According to the author of the article, Bjorn Lomborg, Director of the Copenhagen Consensus Center, his think-tank did the leading; Canada only funded a study. Nowhere in the article is there talk about doing more with less. And nowhere, in fact, is there any suggestion that Canada will do anything as a result of the study.
Let’s back up. Over the past two years, the Copenhagen Consensus Center commissioned 45 research papers on development priorities in Haiti and came up with 85 proposals. It then gave the proposals to an “Eminent Panel” of three Haitian economists (two of them bankers) and a US Nobel laureate, 90-year-old Vernon Smith, a Senior Fellow at the Cato Institute, a libertarian think-tank. The panel’s job was to prioritize the proposals for the Haitian government, but without any pressure. Any decisions are for the Haitian government to make.
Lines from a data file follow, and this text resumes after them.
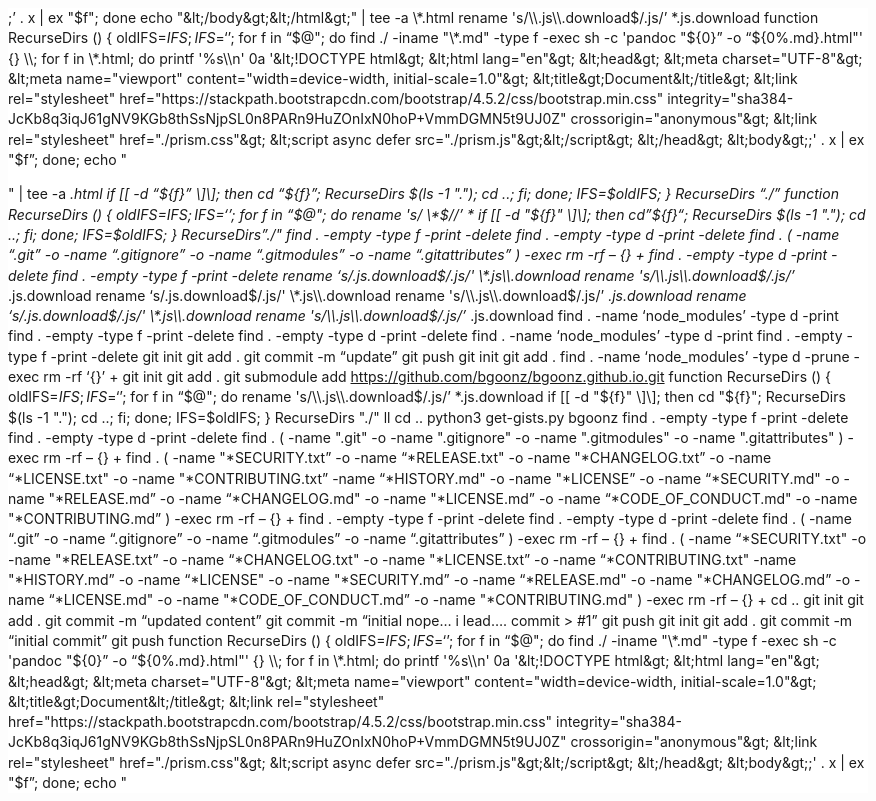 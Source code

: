 ;’ . x | ex "<span class="math inline">$f"; done echo "&lt;/body&gt;&lt;/html&gt;" | tee -a \*.html rename 's/\\.js\\.download$</span>/.js/’ \*.js.download function RecurseDirs () { oldIFS=<span class="math inline">*IFS*; *IFS*=</span>‘’; for f in “<span class="math inline">$@"; do find ./ -iname "\*.md" -type f -exec sh -c 'pandoc "$</span>{0}” -o “<span class="math inline">${0%.md}.html"' {} \\; for f in \*.html; do printf '%s\\n' 0a '&lt;!DOCTYPE html&gt; &lt;html lang="en"&gt; &lt;head&gt; &lt;meta charset="UTF-8"&gt; &lt;meta name="viewport" content="width=device-width, initial-scale=1.0"&gt; &lt;title&gt;Document&lt;/title&gt; &lt;link rel="stylesheet" href="https://stackpath.bootstrapcdn.com/bootstrap/4.5.2/css/bootstrap.min.css" integrity="sha384-JcKb8q3iqJ61gNV9KGb8thSsNjpSL0n8PARn9HuZOnIxN0hoP+VmmDGMN5t9UJ0Z" crossorigin="anonymous"&gt; &lt;link rel="stylesheet" href="./prism.css"&gt; &lt;script async defer src="./prism.js"&gt;&lt;/script&gt; &lt;/head&gt; &lt;body&gt;;' . x | ex "$</span>f”; done; echo "

" | tee -a *.html if \[\[ -d “${f}” \]\]; then cd “${f}”; RecurseDirs <span class="math inline">$(ls -1 "."); cd ..; fi; done; IFS=$</span>oldIFS; } RecurseDirs “./” function RecurseDirs () { oldIFS=<span class="math inline">*IFS*; *IFS*=</span>‘’; for f in “<span class="math inline">$@"; do rename 's/ \*$</span>//’ \* if \[\[ -d "${f}" \]\]; then cd”${f}“; RecurseDirs <span class="math inline">$(ls -1 "."); cd ..; fi; done; IFS=$</span>oldIFS; } RecurseDirs”./" find . -empty -type f -print -delete find . -empty -type d -print -delete find . ( -name “.git” -o -name “.gitignore” -o -name “.gitmodules” -o -name “.gitattributes” ) -exec rm -rf – {} + find . -empty -type d -print -delete find . -empty -type f -print -delete rename ‘s/.js.download<span class="math inline">$/.js/' \*.js\\.download rename 's/\\.js\\.download$</span>/.js/’* .js.download rename ‘s/.js.download<span class="math inline">$/.js/' \*.js\\.download rename 's/\\.js\\.download$</span>/.js/’ *.js.download rename ‘s/.js.download<span class="math inline">$/.js/' \*.js\\.download rename 's/\\.js\\.download$</span>/.js/’* .js.download find . -name ‘node\_modules’ -type d -print find . -empty -type f -print -delete find . -empty -type d -print -delete find . -name ‘node\_modules’ -type d -print find . -empty -type f -print -delete git init git add . git commit -m “update” git push git init git add . find . -name ‘node\_modules’ -type d -prune -exec rm -rf ‘{}’ + git init git add . git submodule add https://github.com/bgoonz/bgoonz.github.io.git function RecurseDirs () { oldIFS=<span class="math inline">*IFS*; *IFS*=</span>‘’; for f in “<span class="math inline">$@"; do rename 's/\\.js\\.download$</span>/.js/’ *.js.download if \[\[ -d "${f}" \]\]; then cd "${f}"; RecurseDirs <span class="math inline">$(ls -1 "."); cd ..; fi; done; IFS=$</span>oldIFS; } RecurseDirs "./" ll cd .. python3 get-gists.py bgoonz find . -empty -type f -print -delete find . -empty -type d -print -delete find . ( -name ".git" -o -name ".gitignore" -o -name ".gitmodules" -o -name ".gitattributes" ) -exec rm -rf – {} + find . ( -name "*SECURITY.txt” -o -name “*RELEASE.txt" -o -name "*CHANGELOG.txt” -o -name “*LICENSE.txt" -o -name "*CONTRIBUTING.txt” -name “*HISTORY.md" -o -name "*LICENSE” -o -name “*SECURITY.md" -o -name "*RELEASE.md” -o -name “*CHANGELOG.md" -o -name "*LICENSE.md” -o -name “*CODE\_OF\_CONDUCT.md" -o -name "*CONTRIBUTING.md” ) -exec rm -rf – {} + find . -empty -type f -print -delete find . -empty -type d -print -delete find . ( -name “.git” -o -name “.gitignore” -o -name “.gitmodules” -o -name “.gitattributes” ) -exec rm -rf – {} + find . ( -name “*SECURITY.txt" -o -name "*RELEASE.txt” -o -name “*CHANGELOG.txt" -o -name "*LICENSE.txt” -o -name “*CONTRIBUTING.txt" -name "*HISTORY.md” -o -name “*LICENSE" -o -name "*SECURITY.md” -o -name “*RELEASE.md" -o -name "*CHANGELOG.md” -o -name “*LICENSE.md" -o -name "*CODE\_OF\_CONDUCT.md” -o -name "\*CONTRIBUTING.md" ) -exec rm -rf – {} + cd .. git init git add . git commit -m “updated content” git commit -m “initial nope… i lead…. commit &gt; \#1” git push git init git add . git commit -m “initial commit” git push function RecurseDirs () { oldIFS=<span class="math inline">*IFS*; *IFS*=</span>‘’; for f in “<span class="math inline">$@"; do find ./ -iname "\*.md" -type f -exec sh -c 'pandoc "$</span>{0}” -o “<span class="math inline">${0%.md}.html"' {} \\; for f in \*.html; do printf '%s\\n' 0a '&lt;!DOCTYPE html&gt; &lt;html lang="en"&gt; &lt;head&gt; &lt;meta charset="UTF-8"&gt; &lt;meta name="viewport" content="width=device-width, initial-scale=1.0"&gt; &lt;title&gt;Document&lt;/title&gt; &lt;link rel="stylesheet" href="https://stackpath.bootstrapcdn.com/bootstrap/4.5.2/css/bootstrap.min.css" integrity="sha384-JcKb8q3iqJ61gNV9KGb8thSsNjpSL0n8PARn9HuZOnIxN0hoP+VmmDGMN5t9UJ0Z" crossorigin="anonymous"&gt; &lt;link rel="stylesheet" href="./prism.css"&gt; &lt;script async defer src="./prism.js"&gt;&lt;/script&gt; &lt;/head&gt; &lt;body&gt;;' . x | ex "$</span>f”; done; echo "
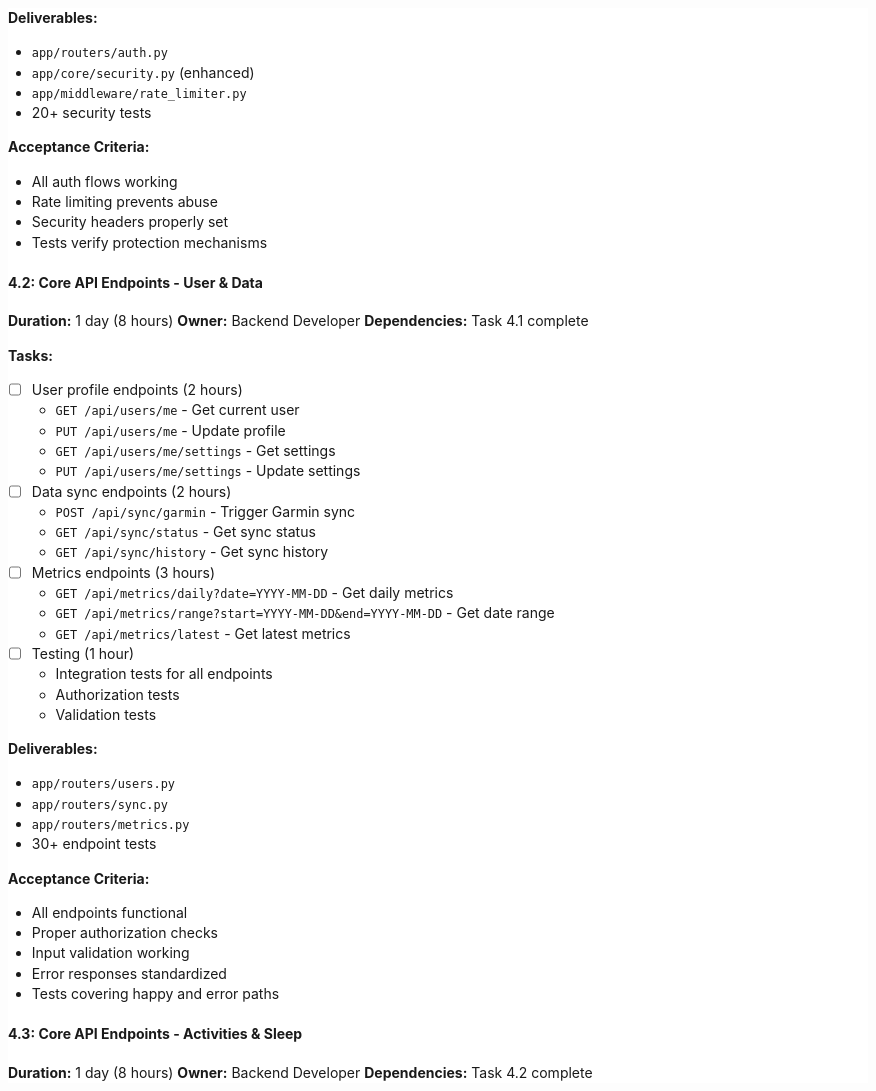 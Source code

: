 **Deliverables:**
- `app/routers/auth.py`
- `app/core/security.py` (enhanced)
- `app/middleware/rate_limiter.py`
- 20+ security tests

**Acceptance Criteria:**
- All auth flows working
- Rate limiting prevents abuse
- Security headers properly set
- Tests verify protection mechanisms

#### 4.2: Core API Endpoints - User & Data
**Duration:** 1 day (8 hours)
**Owner:** Backend Developer
**Dependencies:** Task 4.1 complete

**Tasks:**
- [ ] User profile endpoints (2 hours)
  - `GET /api/users/me` - Get current user
  - `PUT /api/users/me` - Update profile
  - `GET /api/users/me/settings` - Get settings
  - `PUT /api/users/me/settings` - Update settings
- [ ] Data sync endpoints (2 hours)
  - `POST /api/sync/garmin` - Trigger Garmin sync
  - `GET /api/sync/status` - Get sync status
  - `GET /api/sync/history` - Get sync history
- [ ] Metrics endpoints (3 hours)
  - `GET /api/metrics/daily?date=YYYY-MM-DD` - Get daily metrics
  - `GET /api/metrics/range?start=YYYY-MM-DD&end=YYYY-MM-DD` - Get date range
  - `GET /api/metrics/latest` - Get latest metrics
- [ ] Testing (1 hour)
  - Integration tests for all endpoints
  - Authorization tests
  - Validation tests

**Deliverables:**
- `app/routers/users.py`
- `app/routers/sync.py`
- `app/routers/metrics.py`
- 30+ endpoint tests

**Acceptance Criteria:**
- All endpoints functional
- Proper authorization checks
- Input validation working
- Error responses standardized
- Tests covering happy and error paths

#### 4.3: Core API Endpoints - Activities & Sleep
**Duration:** 1 day (8 hours)
**Owner:** Backend Developer
**Dependencies:** Task 4.2 complete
The top ten priorities, according to Lomborg’s article in the Globe, include:
- Good pre- and post-natal health care;
- Immunization;
- Early childhood education;
- Dealing with micronutrient deficiencies in children; and
- A reliable electricity supply.
For this, Canada needed to fund a Danish research institute? Pre- and post-natal care, immunization and micronutrients have been Canadian priorities for a generation. The Aga Khan Foundation, with lots of support from Canada, has been a global leader on early childhood education for 30 years. Electricity? Over the years Canada has spent millions on rural electrification in Haiti. It is unlikely that the Canadian or Haitian governments need prodding on any of these issues.
Maybe there’s a lot more to what the Copenhagen Consensus Center came up with for the $2.6 million it received from Global Affairs Canada. Maybe it also has an idea about how all the priorities will be paid for, and when. I’m just going by the Director’s own description and what I see on the Center’s website. There you can find all 85 proposals, or at least their titles. They include an “electronic port custom system” (priority #9 in order of importance), “decentralized government” (#18), “train teachers” (#23), “vocational training” (#32), “free school uniforms” (#57) and “wind power” (#63).
There is an asterisk beside recommendation 84, second from the last: “increase domestic worker wages”. The footnote says, “The Eminent Panel stresses the importance of increasing wages, especially for women, but the specific proposal considered was not sufficiently clear on the net benefits for the target group.”
Not sufficiently clear on the net benefits for those whose wages would increase?
If this project is what constitutes more-bang-for-the-buck, and more-with-less “Canadian-led” approaches to aid in Haiti, my heart goes out to that country which, by 2017, should be able to expect something a lot more serious, and a lot less juvenile, from Canada.
Ian Smillie is a development professional and foreign aid critic.